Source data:
+ + + +

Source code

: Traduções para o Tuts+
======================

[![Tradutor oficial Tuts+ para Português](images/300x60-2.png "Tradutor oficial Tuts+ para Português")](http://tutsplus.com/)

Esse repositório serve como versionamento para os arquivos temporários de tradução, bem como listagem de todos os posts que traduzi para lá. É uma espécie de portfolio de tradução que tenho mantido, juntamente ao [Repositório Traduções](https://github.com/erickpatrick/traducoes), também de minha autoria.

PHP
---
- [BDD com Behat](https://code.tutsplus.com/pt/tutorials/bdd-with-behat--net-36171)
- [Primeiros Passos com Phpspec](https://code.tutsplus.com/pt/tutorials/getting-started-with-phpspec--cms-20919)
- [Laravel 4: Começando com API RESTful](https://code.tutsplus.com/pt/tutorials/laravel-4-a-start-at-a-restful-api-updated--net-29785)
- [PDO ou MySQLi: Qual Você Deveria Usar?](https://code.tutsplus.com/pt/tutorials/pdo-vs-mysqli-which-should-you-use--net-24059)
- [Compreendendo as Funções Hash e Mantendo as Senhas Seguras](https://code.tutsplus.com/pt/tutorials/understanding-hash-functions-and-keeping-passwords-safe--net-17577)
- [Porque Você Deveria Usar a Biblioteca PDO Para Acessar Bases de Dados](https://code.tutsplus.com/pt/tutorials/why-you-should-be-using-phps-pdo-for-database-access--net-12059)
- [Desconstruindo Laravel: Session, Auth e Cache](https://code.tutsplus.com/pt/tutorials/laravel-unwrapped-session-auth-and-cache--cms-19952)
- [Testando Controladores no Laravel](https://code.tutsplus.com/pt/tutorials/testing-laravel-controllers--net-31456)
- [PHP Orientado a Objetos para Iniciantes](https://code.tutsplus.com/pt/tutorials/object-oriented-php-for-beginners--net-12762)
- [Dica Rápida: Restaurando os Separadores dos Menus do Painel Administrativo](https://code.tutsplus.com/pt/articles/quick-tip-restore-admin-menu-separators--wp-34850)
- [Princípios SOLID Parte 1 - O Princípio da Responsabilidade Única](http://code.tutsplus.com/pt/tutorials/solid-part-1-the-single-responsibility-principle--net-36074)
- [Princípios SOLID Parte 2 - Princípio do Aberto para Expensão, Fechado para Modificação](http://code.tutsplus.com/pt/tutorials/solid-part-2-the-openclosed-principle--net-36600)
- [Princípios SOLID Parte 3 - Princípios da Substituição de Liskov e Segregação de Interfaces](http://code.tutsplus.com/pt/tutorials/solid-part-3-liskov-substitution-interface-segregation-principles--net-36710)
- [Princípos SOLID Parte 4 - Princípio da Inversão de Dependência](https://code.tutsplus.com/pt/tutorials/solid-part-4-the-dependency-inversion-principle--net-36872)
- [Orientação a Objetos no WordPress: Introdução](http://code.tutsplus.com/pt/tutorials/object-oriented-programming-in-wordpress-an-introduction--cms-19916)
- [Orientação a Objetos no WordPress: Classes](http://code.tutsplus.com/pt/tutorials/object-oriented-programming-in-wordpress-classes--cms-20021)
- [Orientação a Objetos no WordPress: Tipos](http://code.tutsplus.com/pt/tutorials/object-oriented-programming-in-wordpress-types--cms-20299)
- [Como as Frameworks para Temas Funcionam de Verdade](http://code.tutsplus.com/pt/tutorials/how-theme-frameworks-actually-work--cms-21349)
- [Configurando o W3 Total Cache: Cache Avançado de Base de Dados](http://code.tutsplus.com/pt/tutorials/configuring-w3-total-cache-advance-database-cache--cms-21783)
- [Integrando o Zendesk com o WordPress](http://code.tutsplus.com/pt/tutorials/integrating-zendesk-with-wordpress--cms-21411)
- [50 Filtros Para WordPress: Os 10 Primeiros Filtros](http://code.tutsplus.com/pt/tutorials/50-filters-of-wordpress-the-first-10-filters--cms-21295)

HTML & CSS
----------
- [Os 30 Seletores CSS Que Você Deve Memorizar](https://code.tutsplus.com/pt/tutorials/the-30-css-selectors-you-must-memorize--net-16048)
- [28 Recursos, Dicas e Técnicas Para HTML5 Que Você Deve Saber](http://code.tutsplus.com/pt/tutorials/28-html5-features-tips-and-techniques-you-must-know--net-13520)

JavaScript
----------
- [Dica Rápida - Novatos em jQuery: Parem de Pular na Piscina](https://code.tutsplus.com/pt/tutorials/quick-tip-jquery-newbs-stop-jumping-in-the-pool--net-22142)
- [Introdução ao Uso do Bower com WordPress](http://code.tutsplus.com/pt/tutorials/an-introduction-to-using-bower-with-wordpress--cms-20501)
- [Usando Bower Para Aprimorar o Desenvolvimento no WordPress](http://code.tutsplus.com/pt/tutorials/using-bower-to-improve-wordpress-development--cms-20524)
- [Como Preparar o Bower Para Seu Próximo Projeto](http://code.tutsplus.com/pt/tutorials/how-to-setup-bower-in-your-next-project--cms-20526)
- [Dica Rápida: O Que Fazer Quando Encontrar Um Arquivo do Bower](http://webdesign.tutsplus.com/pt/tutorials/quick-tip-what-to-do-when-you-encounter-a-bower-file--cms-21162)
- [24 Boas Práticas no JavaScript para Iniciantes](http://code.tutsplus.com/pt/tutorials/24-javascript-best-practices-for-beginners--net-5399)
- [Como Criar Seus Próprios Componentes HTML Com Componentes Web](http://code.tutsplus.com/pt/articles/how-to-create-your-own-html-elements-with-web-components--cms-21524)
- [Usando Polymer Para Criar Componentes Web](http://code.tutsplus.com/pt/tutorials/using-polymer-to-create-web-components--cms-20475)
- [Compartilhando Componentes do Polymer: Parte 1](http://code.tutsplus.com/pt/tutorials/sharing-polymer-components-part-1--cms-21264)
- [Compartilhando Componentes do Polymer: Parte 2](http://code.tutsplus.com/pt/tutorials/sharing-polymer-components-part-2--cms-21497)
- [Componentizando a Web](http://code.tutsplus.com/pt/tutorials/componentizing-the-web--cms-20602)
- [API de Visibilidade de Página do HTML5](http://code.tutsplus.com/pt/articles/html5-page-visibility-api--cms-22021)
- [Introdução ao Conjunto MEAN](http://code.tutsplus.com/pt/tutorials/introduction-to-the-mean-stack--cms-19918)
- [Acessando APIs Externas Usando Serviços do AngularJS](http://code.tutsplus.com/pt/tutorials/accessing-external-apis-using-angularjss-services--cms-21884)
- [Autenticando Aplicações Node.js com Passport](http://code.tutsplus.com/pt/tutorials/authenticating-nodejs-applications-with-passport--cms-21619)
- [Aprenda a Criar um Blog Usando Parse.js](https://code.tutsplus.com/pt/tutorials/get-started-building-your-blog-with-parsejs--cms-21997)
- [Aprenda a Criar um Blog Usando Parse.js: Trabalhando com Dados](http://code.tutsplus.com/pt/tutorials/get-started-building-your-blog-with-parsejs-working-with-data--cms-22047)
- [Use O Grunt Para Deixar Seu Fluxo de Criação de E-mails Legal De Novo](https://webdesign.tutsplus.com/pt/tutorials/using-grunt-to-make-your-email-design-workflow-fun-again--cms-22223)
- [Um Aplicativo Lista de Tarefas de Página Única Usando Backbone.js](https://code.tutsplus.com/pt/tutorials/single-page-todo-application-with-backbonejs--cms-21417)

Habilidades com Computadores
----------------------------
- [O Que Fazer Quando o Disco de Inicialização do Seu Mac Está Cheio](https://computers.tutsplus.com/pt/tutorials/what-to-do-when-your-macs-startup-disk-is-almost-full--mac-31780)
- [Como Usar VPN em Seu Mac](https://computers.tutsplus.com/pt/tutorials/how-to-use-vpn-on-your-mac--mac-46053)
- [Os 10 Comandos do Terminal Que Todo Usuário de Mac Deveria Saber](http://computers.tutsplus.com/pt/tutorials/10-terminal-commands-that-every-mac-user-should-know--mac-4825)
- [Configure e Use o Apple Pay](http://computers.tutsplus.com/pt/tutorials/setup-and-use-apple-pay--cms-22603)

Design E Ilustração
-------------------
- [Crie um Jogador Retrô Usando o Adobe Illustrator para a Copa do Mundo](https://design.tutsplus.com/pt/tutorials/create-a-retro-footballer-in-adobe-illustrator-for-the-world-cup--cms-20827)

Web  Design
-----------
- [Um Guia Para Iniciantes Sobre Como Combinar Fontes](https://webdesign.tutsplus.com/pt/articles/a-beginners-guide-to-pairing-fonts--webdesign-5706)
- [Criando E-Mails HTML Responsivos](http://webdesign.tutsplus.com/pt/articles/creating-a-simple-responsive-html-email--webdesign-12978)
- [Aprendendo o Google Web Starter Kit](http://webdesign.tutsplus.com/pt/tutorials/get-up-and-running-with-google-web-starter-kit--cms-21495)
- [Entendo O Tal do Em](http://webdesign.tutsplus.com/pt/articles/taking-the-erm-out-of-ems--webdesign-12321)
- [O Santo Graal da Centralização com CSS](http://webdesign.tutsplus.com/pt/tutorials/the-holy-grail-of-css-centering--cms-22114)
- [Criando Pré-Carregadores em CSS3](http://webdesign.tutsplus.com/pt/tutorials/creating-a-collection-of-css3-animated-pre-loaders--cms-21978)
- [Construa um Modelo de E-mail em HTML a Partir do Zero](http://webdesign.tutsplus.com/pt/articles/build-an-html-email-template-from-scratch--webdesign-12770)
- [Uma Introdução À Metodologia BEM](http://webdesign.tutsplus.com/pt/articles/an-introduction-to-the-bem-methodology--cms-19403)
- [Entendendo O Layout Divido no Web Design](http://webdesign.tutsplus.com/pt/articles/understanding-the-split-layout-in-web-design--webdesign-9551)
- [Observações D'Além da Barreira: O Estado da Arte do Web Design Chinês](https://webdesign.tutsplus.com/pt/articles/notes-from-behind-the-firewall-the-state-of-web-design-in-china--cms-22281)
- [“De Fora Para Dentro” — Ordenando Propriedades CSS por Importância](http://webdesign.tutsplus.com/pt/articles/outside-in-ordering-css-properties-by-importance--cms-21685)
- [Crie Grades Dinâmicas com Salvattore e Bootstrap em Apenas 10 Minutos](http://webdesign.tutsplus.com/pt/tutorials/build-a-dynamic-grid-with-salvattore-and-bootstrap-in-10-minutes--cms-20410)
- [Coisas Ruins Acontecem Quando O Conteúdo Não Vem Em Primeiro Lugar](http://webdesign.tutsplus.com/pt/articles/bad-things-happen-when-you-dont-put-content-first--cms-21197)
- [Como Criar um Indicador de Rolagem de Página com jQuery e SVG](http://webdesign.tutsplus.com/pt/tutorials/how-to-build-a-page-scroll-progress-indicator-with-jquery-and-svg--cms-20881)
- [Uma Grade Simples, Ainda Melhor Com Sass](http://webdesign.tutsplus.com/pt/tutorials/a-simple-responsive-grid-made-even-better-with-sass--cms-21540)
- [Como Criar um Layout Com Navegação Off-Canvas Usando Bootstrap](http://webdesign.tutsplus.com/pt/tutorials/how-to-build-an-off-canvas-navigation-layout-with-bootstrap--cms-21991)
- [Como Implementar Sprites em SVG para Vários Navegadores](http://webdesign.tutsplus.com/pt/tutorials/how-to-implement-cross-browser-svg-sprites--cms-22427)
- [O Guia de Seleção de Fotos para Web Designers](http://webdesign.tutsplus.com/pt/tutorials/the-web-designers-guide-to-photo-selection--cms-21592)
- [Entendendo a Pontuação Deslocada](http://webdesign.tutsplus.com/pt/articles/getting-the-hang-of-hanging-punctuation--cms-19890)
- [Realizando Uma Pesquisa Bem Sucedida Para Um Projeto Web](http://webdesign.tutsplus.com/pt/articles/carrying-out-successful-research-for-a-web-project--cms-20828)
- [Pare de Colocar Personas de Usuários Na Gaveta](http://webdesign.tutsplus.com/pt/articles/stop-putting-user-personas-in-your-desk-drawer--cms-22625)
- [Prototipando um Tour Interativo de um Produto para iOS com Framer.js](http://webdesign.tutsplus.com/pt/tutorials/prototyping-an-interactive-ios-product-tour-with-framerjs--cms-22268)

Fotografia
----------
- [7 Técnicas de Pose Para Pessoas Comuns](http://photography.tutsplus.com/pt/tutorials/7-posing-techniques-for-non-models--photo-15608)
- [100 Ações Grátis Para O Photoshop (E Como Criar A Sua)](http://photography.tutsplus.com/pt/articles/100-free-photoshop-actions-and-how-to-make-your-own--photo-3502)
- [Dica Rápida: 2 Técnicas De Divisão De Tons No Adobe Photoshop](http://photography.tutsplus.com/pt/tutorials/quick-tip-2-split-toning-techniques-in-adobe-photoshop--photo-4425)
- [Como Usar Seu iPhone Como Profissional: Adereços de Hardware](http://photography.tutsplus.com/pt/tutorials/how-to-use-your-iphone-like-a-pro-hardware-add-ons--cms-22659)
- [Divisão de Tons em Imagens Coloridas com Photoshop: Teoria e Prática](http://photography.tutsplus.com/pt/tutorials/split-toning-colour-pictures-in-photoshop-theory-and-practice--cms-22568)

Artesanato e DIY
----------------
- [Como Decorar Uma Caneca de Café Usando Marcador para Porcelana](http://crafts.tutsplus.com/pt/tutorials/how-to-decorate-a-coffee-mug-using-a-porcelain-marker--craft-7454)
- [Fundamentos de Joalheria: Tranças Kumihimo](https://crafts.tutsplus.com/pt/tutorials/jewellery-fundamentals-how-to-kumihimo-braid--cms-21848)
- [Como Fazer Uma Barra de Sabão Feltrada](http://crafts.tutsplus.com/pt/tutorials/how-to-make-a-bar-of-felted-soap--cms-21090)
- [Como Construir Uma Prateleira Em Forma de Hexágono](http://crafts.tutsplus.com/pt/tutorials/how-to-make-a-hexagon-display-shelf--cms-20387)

+ + + +

* [Exercise]
Starting with the line that contains "- [Como Decorar", restate every line up to and including the last one above, exactly.

* [Task response]
- [Como Decorar Uma Caneca de Café Usando Marcador para Porcelana](http://crafts.tutsplus.com/pt/tutorials/how-to-decorate-a-coffee-mug-using-a-porcelain-marker--craft-7454)
- [Fundamentos de Joalheria: Tranças Kumihimo](https://crafts.tutsplus.com/pt/tutorials/jewellery-fundamentals-how-to-kumihimo-braid--cms-21848)
- [Como Fazer Uma Barra de Sabão Feltrada](http://crafts.tutsplus.com/pt/tutorials/how-to-make-a-bar-of-felted-soap--cms-21090)
- [Como Construir Uma Prateleira Em Forma de Hexágono](http://crafts.tutsplus.com/pt/tutorials/how-to-make-a-hexagon-display-shelf--cms-20387)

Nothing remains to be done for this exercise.